▶ WHAT YOU HAVE TO DO
Somewhere below is a line with "<td>341</td>" and, later, a line with "<td>35</td>"; repeat those two lines and all the lines between them, exactly as they are.
□ □ □ □
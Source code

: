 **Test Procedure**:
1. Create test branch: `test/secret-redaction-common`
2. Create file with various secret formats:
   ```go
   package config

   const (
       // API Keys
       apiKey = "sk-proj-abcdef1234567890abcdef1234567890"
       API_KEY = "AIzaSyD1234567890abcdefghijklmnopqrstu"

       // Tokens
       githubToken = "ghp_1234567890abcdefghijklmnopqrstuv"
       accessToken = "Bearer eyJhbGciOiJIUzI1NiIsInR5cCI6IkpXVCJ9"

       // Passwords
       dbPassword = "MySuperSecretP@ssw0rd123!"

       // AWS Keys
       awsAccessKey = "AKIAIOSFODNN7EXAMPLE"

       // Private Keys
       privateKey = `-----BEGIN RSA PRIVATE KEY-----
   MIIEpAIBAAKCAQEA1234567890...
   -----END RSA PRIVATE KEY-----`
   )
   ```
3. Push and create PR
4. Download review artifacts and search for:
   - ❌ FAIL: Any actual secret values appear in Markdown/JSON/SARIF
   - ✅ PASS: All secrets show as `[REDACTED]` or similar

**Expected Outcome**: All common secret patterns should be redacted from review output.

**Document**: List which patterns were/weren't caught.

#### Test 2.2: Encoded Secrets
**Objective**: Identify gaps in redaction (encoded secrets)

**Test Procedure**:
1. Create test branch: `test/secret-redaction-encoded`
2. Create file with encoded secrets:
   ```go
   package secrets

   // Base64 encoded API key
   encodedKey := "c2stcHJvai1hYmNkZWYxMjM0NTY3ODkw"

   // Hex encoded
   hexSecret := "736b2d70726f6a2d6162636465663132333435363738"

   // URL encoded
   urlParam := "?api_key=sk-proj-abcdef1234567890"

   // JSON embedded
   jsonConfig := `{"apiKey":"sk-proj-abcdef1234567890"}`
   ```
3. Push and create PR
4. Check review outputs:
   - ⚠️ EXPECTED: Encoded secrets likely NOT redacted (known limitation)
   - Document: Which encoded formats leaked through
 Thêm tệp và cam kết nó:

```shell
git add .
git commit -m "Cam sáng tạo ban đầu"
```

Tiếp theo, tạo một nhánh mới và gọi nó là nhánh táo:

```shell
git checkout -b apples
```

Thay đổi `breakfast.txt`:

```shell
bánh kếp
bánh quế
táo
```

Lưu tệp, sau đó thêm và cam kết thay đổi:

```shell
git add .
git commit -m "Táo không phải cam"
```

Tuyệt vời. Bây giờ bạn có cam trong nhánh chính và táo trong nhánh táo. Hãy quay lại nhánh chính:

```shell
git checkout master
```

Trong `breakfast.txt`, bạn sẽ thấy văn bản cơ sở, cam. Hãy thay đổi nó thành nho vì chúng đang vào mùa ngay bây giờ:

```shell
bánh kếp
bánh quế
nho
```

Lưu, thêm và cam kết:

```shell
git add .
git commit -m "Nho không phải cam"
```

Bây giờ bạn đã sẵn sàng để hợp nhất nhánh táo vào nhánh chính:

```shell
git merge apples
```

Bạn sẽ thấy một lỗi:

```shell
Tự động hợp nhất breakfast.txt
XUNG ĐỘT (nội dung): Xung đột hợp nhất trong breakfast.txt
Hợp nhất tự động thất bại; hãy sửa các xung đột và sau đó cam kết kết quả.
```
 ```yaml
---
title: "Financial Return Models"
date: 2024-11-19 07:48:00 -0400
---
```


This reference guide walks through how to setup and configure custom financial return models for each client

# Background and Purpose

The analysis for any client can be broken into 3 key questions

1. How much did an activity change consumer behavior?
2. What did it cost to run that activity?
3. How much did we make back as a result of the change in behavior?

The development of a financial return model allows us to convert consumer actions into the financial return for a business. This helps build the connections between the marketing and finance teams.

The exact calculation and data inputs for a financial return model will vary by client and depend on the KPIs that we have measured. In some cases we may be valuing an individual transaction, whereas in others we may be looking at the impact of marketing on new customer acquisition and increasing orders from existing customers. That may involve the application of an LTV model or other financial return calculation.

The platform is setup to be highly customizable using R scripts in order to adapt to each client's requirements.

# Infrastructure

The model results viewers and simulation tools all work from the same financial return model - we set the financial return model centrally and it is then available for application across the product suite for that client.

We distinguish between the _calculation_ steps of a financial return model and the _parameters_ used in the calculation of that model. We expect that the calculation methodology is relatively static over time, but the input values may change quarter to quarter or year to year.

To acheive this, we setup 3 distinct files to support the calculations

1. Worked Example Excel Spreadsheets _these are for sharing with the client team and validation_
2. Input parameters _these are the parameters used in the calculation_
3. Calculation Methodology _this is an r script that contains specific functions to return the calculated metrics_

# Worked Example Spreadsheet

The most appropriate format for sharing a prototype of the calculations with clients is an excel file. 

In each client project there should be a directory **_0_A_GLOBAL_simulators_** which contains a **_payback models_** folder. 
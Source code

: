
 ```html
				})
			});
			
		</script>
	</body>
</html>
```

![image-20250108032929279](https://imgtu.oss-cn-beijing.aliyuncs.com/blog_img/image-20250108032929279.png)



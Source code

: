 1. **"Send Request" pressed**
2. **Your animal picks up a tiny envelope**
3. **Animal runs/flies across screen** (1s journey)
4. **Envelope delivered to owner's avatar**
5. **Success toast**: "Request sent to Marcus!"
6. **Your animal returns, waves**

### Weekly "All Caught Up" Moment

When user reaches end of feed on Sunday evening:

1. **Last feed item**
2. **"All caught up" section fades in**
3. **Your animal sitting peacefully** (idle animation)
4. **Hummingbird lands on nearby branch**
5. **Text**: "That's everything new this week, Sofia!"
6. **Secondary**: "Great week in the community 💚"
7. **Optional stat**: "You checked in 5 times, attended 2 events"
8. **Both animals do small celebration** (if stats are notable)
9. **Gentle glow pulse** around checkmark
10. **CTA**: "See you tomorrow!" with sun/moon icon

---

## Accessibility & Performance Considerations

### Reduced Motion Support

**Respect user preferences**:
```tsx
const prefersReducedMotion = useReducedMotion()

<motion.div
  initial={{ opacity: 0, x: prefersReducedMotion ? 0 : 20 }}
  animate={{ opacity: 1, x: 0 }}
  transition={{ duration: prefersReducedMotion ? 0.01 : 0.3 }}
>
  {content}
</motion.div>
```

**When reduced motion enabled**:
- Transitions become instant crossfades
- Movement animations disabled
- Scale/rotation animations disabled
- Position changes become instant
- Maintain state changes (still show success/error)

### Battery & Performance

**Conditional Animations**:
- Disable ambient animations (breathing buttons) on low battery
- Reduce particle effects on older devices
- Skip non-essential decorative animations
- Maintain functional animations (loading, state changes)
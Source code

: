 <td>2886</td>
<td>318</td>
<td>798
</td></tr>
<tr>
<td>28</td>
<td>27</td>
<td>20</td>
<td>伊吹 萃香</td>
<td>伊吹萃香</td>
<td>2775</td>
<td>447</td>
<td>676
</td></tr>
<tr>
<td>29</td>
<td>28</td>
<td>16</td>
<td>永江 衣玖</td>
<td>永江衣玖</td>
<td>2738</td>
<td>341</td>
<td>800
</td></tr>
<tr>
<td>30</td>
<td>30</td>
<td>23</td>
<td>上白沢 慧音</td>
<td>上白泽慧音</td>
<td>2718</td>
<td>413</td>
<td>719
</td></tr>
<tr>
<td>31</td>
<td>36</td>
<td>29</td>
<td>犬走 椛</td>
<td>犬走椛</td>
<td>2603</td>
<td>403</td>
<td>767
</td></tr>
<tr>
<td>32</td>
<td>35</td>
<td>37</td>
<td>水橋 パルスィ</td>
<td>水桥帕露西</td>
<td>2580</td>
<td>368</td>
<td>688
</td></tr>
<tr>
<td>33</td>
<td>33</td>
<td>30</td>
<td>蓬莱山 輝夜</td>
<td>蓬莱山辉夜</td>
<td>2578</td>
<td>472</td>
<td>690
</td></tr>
□ □ □ □
▶ WORKED SOLUTION
<td>341</td>
<td>800
</td></tr>
<tr>
<td>30</td>
<td>30</td>
<td>23</td>
<td>上白沢 慧音</td>
<td>上白泽慧音</td>
<td>2718</td>
<td>413</td>
<td>719
</td></tr>
<tr>
<td>31</td>
<td>36</td>
<td>29</td>
<td>犬走 椛</td>
<td>犬走椛</td>
<td>2603</td>
<td>403</td>
<td>767
</td></tr>
<tr>
<td>32</td>
<td>35</td>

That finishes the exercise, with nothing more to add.